__ASSIGNMENT__. Copy every line of the data that contains the string "each".

__EXTRACTED ENTRIES__.

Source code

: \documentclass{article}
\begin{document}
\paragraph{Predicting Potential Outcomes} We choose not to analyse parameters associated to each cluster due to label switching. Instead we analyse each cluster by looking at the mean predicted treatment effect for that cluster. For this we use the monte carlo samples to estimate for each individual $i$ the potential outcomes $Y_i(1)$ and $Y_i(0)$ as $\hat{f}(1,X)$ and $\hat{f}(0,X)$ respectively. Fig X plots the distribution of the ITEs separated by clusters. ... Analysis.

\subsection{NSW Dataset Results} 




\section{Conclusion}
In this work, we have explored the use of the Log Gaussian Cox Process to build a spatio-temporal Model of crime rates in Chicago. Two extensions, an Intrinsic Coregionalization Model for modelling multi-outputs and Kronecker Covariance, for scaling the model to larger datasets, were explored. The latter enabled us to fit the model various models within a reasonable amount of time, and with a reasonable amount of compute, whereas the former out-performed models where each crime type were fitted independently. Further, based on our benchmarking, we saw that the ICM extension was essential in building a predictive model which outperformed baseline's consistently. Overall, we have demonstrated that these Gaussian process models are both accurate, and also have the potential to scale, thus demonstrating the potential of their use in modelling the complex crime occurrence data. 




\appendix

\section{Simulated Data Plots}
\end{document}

__EXERCISE SOLUTION__.
\paragraph{Predicting Potential Outcomes} We choose not to analyse parameters associated to each cluster due to label switching. Instead we analyse each cluster by looking at the mean predicted treatment effect for that cluster. For this we use the monte carlo samples to estimate for each individual $i$ the potential outcomes $Y_i(1)$ and $Y_i(0)$ as $\hat{f}(1,X)$ and $\hat{f}(0,X)$ respectively. Fig X plots the distribution of the ITEs separated by clusters. ... Analysis.
In this work, we have explored the use of the Log Gaussian Cox Process to build a spatio-temporal Model of crime rates in Chicago. Two extensions, an Intrinsic Coregionalization Model for modelling multi-outputs and Kronecker Covariance, for scaling the model to larger datasets, were explored. The latter enabled us to fit the model various models within a reasonable amount of time, and with a reasonable amount of compute, whereas the former out-performed models where each crime type were fitted independently. Further, based on our benchmarking, we saw that the ICM extension was essential in building a predictive model which outperformed baseline's consistently. Overall, we have demonstrated that these Gaussian process models are both accurate, and also have the potential to scale, thus demonstrating the potential of their use in modelling the complex crime occurrence data. 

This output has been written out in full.